ALL of these “culture war” battles are interconnected. VOTE! VOTE! VOTE!
The Geode says
a bigger “ethical” question is to hire somebody based solely on their race and sex to appease a political base
“Affirmative Action ‘ does not necessarily always mean that unqualified people are selected for positions. Such thinking is certainly biased and prejudicial, to say the least. If you are implying that Judge Brown is not qualified . . . even in this extremely divided Congress she received bi-partisan support. Here are some of her qualifications. . . take a good read:
Nan Aron, president of the liberal Alliance for Justice, spoke of Jackson’s record, saying Jackson “has written nearly 600 opinions and been reversed less than twelve times”.
After law school, Jackson served as a law clerk to judge Patti B. Saris of the U.S. District Court for the District of Massachusetts from 1996 to 1997, then to judge Bruce M. Selya of the United States Court of Appeals for the First Circuit from 1997 to 1998. She spent a year in private practice at the Washington, D.C. law firm Miller Cassidy Larroca & Lewin, then clerked for justice Stephen Breyer of the Supreme Court of the United States from 1999 to 2000.]
Jackson worked in private legal practice from 2000 to 2003, first at the Boston-based law firm Goodwin Procter from 2000 to 2002, then with Kenneth Feinberg at the law firm now called Feinberg & Rozen LLP from 2002 to 2003. From 2003 to 2005, she was an assistant special counsel to the United States Sentencing Commission. From 2005 to 2007, Jackson was an assistant federal public defender in Washington, D.C., where she handled cases before U.S. Court of Appeals for the D.C. Circuit. A Washington Post review of cases Jackson handled during her time as a public defender showed that “she won uncommon victories against the government that shortened or erased lengthy prison terms”. From 2007 to 2010, Jackson was an appellate specialist at Morrison & Foerster.

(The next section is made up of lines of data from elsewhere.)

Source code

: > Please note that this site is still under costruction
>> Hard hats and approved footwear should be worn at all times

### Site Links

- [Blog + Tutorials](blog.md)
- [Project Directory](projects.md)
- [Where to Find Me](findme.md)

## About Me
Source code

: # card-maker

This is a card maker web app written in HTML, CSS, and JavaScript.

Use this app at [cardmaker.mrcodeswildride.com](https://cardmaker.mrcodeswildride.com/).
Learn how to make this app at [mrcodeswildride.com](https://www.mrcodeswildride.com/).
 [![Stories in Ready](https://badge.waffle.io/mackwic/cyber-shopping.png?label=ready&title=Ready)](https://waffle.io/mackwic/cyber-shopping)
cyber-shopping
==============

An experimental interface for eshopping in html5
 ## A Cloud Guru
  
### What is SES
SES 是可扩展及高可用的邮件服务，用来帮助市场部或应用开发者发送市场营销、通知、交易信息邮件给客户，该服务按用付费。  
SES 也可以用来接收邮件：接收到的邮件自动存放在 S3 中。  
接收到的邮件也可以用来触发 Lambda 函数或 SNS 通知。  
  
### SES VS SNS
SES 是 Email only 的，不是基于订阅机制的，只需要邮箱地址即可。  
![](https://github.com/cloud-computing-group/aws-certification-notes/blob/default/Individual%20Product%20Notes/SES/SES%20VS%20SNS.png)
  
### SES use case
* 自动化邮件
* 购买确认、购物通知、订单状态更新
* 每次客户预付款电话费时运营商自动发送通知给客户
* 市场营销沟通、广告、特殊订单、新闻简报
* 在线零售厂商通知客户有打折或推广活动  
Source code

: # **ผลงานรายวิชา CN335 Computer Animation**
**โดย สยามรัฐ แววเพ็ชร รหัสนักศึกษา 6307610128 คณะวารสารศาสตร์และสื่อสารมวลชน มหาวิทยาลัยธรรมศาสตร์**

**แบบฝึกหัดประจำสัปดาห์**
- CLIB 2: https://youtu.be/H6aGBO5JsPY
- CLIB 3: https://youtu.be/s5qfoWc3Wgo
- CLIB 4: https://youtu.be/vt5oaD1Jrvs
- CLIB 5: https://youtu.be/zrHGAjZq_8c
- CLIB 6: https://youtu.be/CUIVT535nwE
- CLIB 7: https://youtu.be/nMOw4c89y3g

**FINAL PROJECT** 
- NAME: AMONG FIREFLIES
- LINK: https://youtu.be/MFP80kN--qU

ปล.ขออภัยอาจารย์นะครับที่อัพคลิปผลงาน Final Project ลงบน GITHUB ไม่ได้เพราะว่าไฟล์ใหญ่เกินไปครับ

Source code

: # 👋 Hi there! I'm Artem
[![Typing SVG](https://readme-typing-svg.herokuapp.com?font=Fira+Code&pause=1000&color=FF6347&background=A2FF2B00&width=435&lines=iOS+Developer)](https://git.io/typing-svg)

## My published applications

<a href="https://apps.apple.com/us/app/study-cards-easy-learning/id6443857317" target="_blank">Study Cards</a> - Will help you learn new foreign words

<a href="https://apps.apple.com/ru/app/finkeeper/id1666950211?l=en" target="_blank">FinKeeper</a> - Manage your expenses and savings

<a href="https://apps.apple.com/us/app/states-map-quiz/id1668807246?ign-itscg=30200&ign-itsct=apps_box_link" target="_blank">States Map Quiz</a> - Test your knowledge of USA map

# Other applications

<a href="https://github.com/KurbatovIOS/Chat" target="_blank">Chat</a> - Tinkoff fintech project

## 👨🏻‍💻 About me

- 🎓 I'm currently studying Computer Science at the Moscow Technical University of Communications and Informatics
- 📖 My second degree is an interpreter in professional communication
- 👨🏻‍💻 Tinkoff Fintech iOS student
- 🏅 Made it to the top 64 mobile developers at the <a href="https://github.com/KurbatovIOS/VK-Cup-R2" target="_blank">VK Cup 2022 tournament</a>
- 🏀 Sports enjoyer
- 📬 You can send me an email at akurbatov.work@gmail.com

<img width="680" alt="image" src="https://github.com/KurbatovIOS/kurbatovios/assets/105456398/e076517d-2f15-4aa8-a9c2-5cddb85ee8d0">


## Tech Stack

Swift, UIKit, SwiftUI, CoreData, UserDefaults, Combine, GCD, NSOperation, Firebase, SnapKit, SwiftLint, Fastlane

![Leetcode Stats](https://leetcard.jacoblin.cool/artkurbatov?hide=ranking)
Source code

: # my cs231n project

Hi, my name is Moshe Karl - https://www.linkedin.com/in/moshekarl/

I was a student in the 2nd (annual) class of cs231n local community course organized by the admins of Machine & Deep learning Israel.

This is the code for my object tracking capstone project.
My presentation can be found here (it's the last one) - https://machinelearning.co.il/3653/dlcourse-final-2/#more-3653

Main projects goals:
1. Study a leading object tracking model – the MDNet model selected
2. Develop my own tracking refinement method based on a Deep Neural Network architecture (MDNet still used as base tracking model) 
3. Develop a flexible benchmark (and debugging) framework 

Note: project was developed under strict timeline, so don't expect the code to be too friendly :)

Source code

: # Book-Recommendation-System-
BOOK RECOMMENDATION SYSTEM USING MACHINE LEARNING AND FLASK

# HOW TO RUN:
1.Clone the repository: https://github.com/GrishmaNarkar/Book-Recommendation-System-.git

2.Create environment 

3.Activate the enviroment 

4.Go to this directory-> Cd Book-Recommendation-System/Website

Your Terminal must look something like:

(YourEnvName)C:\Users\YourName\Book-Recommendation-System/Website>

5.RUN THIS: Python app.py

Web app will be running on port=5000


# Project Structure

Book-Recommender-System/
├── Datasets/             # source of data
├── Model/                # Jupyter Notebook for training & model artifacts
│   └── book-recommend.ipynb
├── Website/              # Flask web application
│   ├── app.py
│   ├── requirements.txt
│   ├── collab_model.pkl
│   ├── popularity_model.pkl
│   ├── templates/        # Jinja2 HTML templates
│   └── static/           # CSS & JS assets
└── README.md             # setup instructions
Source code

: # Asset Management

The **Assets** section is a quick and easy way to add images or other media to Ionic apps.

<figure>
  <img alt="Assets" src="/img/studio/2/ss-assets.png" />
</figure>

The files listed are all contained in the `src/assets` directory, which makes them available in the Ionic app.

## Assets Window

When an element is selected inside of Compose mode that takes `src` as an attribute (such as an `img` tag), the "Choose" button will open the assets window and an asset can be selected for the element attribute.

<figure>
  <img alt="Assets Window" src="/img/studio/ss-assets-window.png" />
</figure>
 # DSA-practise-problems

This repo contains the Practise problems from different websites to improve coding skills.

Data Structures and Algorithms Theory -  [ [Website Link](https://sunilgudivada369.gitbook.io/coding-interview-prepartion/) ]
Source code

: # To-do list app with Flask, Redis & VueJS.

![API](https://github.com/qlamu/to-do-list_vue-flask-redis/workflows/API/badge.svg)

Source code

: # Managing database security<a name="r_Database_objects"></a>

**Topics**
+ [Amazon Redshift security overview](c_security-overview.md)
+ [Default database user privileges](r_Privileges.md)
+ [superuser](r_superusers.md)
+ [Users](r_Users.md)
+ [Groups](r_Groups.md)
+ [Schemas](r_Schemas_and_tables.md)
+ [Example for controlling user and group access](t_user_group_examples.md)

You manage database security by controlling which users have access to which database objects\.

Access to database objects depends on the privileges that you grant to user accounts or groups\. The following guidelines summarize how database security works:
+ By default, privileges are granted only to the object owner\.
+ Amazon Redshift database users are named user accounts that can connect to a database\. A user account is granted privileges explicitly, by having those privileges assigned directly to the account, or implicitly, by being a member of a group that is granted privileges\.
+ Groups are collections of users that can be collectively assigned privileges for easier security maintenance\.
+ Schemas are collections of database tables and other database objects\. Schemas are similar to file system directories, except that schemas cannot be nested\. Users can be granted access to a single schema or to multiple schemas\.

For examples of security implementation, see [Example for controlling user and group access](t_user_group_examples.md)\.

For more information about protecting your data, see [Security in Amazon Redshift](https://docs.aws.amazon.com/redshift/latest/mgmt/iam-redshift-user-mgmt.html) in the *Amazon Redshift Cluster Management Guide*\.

U.S. Sentencing Commission
On July 23, 2009, Barack Obama nominated Jackson to become vice chair of the United States Sentencing Commission. The U.S. Senate confirmed Jackson by unanimous consent on February 11, 2010. She succeeded Michael E. Horowitz, who had served from 2003 until 2009. Jackson served on the Sentencing Commission until 2014. During her time on the Commission, it retroactively amended the Sentencing Guidelines to reduce the guideline range for crack cocaine offenses, and enacted the “drugs minus two” amendment, which implemented a two offense-level reduction for drug crimes.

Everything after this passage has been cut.